PROBLEM REQUIREMENTS:
Transcribe every entry precisely, omitting nothing.
--- RECORDS SHOWN Enclosed Below ---
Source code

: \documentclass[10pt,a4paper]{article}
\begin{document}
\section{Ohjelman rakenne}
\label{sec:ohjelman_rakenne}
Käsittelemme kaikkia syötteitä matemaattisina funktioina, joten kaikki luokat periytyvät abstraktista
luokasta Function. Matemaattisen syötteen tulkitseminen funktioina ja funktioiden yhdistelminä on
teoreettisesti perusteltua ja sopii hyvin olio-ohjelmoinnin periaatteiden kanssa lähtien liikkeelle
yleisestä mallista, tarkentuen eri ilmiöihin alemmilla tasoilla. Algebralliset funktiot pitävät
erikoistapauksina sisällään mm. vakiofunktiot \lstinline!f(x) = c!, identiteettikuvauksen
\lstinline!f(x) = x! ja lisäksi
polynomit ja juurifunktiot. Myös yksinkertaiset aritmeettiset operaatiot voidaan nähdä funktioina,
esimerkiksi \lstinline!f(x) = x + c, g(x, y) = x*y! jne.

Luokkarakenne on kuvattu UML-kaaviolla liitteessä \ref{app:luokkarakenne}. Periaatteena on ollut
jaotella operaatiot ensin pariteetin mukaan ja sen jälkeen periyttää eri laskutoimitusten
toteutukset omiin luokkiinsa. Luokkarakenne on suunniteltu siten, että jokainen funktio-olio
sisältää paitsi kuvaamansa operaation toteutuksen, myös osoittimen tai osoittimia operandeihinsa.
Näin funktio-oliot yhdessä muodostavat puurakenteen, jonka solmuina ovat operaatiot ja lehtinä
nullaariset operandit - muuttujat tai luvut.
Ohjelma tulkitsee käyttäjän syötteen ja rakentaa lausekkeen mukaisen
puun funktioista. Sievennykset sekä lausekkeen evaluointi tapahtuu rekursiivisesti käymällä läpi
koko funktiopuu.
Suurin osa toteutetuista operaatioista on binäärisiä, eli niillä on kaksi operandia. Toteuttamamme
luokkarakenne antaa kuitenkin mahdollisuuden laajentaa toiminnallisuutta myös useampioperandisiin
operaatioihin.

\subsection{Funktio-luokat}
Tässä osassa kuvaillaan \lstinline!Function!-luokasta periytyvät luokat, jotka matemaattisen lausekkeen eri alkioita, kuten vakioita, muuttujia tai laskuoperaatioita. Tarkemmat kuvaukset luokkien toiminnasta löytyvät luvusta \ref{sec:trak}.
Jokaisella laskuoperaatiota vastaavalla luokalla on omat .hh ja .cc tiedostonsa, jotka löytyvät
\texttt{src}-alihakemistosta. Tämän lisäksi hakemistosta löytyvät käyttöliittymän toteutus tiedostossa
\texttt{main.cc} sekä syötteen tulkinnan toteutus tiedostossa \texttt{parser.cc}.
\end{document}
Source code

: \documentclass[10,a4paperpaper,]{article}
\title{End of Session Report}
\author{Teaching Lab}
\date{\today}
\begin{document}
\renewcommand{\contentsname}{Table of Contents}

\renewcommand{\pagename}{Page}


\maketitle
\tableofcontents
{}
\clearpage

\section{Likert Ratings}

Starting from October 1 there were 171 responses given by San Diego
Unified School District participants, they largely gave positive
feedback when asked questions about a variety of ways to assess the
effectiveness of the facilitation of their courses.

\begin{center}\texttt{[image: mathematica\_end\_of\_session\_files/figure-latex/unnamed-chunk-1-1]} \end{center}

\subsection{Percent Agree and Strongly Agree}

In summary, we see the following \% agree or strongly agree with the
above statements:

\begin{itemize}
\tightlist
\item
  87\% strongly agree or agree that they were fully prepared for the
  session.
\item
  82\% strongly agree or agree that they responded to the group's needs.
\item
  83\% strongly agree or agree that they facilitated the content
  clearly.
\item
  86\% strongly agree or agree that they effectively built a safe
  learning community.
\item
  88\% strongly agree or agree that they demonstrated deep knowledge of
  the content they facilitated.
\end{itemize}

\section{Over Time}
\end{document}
--- End of Enclosed RECORDS SHOWN ---
ANSWER:
Source code

: \documentclass[10pt,a4paper]{article}
\begin{document}
\section{Ohjelman rakenne}
\label{sec:ohjelman_rakenne}
Käsittelemme kaikkia syötteitä matemaattisina funktioina, joten kaikki luokat periytyvät abstraktista
luokasta Function. Matemaattisen syötteen tulkitseminen funktioina ja funktioiden yhdistelminä on
teoreettisesti perusteltua ja sopii hyvin olio-ohjelmoinnin periaatteiden kanssa lähtien liikkeelle
yleisestä mallista, tarkentuen eri ilmiöihin alemmilla tasoilla. Algebralliset funktiot pitävät
erikoistapauksina sisällään mm. vakiofunktiot \lstinline!f(x) = c!, identiteettikuvauksen
\lstinline!f(x) = x! ja lisäksi
polynomit ja juurifunktiot. Myös yksinkertaiset aritmeettiset operaatiot voidaan nähdä funktioina,
esimerkiksi \lstinline!f(x) = x + c, g(x, y) = x*y! jne.

Luokkarakenne on kuvattu UML-kaaviolla liitteessä \ref{app:luokkarakenne}. Periaatteena on ollut
jaotella operaatiot ensin pariteetin mukaan ja sen jälkeen periyttää eri laskutoimitusten
toteutukset omiin luokkiinsa. Luokkarakenne on suunniteltu siten, että jokainen funktio-olio
sisältää paitsi kuvaamansa operaation toteutuksen, myös osoittimen tai osoittimia operandeihinsa.
Näin funktio-oliot yhdessä muodostavat puurakenteen, jonka solmuina ovat operaatiot ja lehtinä
nullaariset operandit - muuttujat tai luvut.
Ohjelma tulkitsee käyttäjän syötteen ja rakentaa lausekkeen mukaisen
puun funktioista. Sievennykset sekä lausekkeen evaluointi tapahtuu rekursiivisesti käymällä läpi
koko funktiopuu.
Suurin osa toteutetuista operaatioista on binäärisiä, eli niillä on kaksi operandia. Toteuttamamme
luokkarakenne antaa kuitenkin mahdollisuuden laajentaa toiminnallisuutta myös useampioperandisiin
operaatioihin.

\subsection{Funktio-luokat}
Tässä osassa kuvaillaan \lstinline!Function!-luokasta periytyvät luokat, jotka matemaattisen lausekkeen eri alkioita, kuten vakioita, muuttujia tai laskuoperaatioita. Tarkemmat kuvaukset luokkien toiminnasta löytyvät luvusta \ref{sec:trak}.
Jokaisella laskuoperaatiota vastaavalla luokalla on omat .hh ja .cc tiedostonsa, jotka löytyvät
\texttt{src}-alihakemistosta. Tämän lisäksi hakemistosta löytyvät käyttöliittymän toteutus tiedostossa
\texttt{main.cc} sekä syötteen tulkinnan toteutus tiedostossa \texttt{parser.cc}.
\end{document}
Source code

: \documentclass[10,a4paperpaper,]{article}
\title{End of Session Report}
\author{Teaching Lab}
\date{\today}
\begin{document}
\renewcommand{\contentsname}{Table of Contents}

\renewcommand{\pagename}{Page}


\maketitle
\tableofcontents
{}
\clearpage

\section{Likert Ratings}

Starting from October 1 there were 171 responses given by San Diego
Unified School District participants, they largely gave positive
feedback when asked questions about a variety of ways to assess the
effectiveness of the facilitation of their courses.

\begin{center}\texttt{[image: mathematica\_end\_of\_session\_files/figure-latex/unnamed-chunk-1-1]} \end{center}

\subsection{Percent Agree and Strongly Agree}

In summary, we see the following \% agree or strongly agree with the
above statements:

\begin{itemize}
\tightlist
\item
  87\% strongly agree or agree that they were fully prepared for the
  session.
\item
  82\% strongly agree or agree that they responded to the group's needs.
\item
  83\% strongly agree or agree that they facilitated the content
  clearly.
\item
  86\% strongly agree or agree that they effectively built a safe
  learning community.
\item
  88\% strongly agree or agree that they demonstrated deep knowledge of
  the content they facilitated.
\end{itemize}

\section{Over Time}
\end{document}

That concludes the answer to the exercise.